Would you find each line in the entries below with the string "RJMP" and copy it?

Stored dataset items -
==========

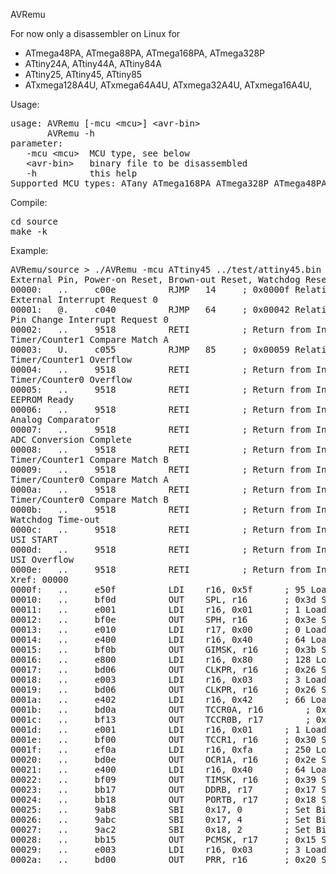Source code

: AVRemu

For now only a disassembler on Linux for
- ATmega48PA, ATmega88PA, ATmega168PA, ATmega328P
- ATtiny24A, ATtiny44A, ATtiny84A
- ATtiny25, ATtiny45, ATtiny85
- ATxmega128A4U, ATxmega64A4U, ATxmega32A4U, ATxmega16A4U,

Usage: 
<pre>
usage: AVRemu [-mcu &lt;mcu&gt;] &lt;avr-bin&gt;
       AVRemu -h
parameter:
   -mcu &lt;mcu&gt;  MCU type, see below
   &lt;avr-bin&gt;   binary file to be disassembled
   -h          this help
Supported MCU types: ATany ATmega168PA ATmega328P ATmega48PA ATmega88PA ATmega8A ATtiny24A ATtiny25 ATtiny44A ATtiny45 ATtiny84A ATtiny85 ATxmega128A4U ATxmega16A4U ATxmega32A4U ATxmega64A4U
</pre>

Compile:
<pre>
cd source
make -k
</pre>

Example:
<pre>
AVRemu/source > ./AVRemu -mcu ATtiny45 ../test/attiny45.bin 
External Pin, Power-on Reset, Brown-out Reset, Watchdog Reset
00000:   ..     c00e          RJMP   14		; 0x0000f Relative Jump
External Interrupt Request 0
00001:   @.     c040          RJMP   64		; 0x00042 Relative Jump
Pin Change Interrupt Request 0
00002:   ..     9518          RETI  		; Return from Interrupt
Timer/Counter1 Compare Match A
00003:   U.     c055          RJMP   85		; 0x00059 Relative Jump
Timer/Counter1 Overflow
00004:   ..     9518          RETI  		; Return from Interrupt
Timer/Counter0 Overflow
00005:   ..     9518          RETI  		; Return from Interrupt
EEPROM Ready
00006:   ..     9518          RETI  		; Return from Interrupt
Analog Comparator
00007:   ..     9518          RETI  		; Return from Interrupt
ADC Conversion Complete
00008:   ..     9518          RETI  		; Return from Interrupt
Timer/Counter1 Compare Match B
00009:   ..     9518          RETI  		; Return from Interrupt
Timer/Counter0 Compare Match A
0000a:   ..     9518          RETI  		; Return from Interrupt
Timer/Counter0 Compare Match B
0000b:   ..     9518          RETI  		; Return from Interrupt
Watchdog Time-out
0000c:   ..     9518          RETI  		; Return from Interrupt
USI START
0000d:   ..     9518          RETI  		; Return from Interrupt
USI Overflow
0000e:   ..     9518          RETI  		; Return from Interrupt
Xref: 00000
0000f:   ..     e50f          LDI    r16, 0x5f		; 95 Load Immediate
00010:   ..     bf0d          OUT    SPL, r16		; 0x3d Store Register to I/O Location
00011:   ..     e001          LDI    r16, 0x01		; 1 Load Immediate
00012:   ..     bf0e          OUT    SPH, r16		; 0x3e Store Register to I/O Location
00013:   ..     e010          LDI    r17, 0x00		; 0 Load Immediate
00014:   ..     e400          LDI    r16, 0x40		; 64 Load Immediate
00015:   ..     bf0b          OUT    GIMSK, r16		; 0x3b Store Register to I/O Location
00016:   ..     e800          LDI    r16, 0x80		; 128 Load Immediate
00017:   ..     bd06          OUT    CLKPR, r16		; 0x26 Store Register to I/O Location
00018:   ..     e003          LDI    r16, 0x03		; 3 Load Immediate
00019:   ..     bd06          OUT    CLKPR, r16		; 0x26 Store Register to I/O Location
0001a:   ..     e402          LDI    r16, 0x42		; 66 Load Immediate
0001b:   ..     bd0a          OUT    TCCR0A, r16		; 0x2a Store Register to I/O Location
0001c:   ..     bf13          OUT    TCCR0B, r17		; 0x33 Store Register to I/O Location
0001d:   ..     e001          LDI    r16, 0x01		; 1 Load Immediate
0001e:   ..     bf00          OUT    TCCR1, r16		; 0x30 Store Register to I/O Location
0001f:   ..     ef0a          LDI    r16, 0xfa		; 250 Load Immediate
00020:   ..     bd0e          OUT    OCR1A, r16		; 0x2e Store Register to I/O Location
00021:   ..     e400          LDI    r16, 0x40		; 64 Load Immediate
00022:   ..     bf09          OUT    TIMSK, r16		; 0x39 Store Register to I/O Location
00023:   ..     bb17          OUT    DDRB, r17		; 0x17 Store Register to I/O Location
00024:   ..     bb18          OUT    PORTB, r17		; 0x18 Store Register to I/O Location
00025:   ..     9ab8          SBI    0x17, 0		; Set Bit in I/O Register
00026:   ..     9abc          SBI    0x17, 4		; Set Bit in I/O Register
00027:   ..     9ac2          SBI    0x18, 2		; Set Bit in I/O Register
00028:   ..     bb15          OUT    PCMSK, r17		; 0x15 Store Register to I/O Location
00029:   ..     e003          LDI    r16, 0x03		; 3 Load Immediate
0002a:   ..     bd00          OUT    PRR, r16		; 0x20 Store Register to I/O Location
</pre>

==========

Result of the task -
00000:   ..     c00e          RJMP   14		; 0x0000f Relative Jump
00001:   @.     c040          RJMP   64		; 0x00042 Relative Jump
00003:   U.     c055          RJMP   85		; 0x00059 Relative Jump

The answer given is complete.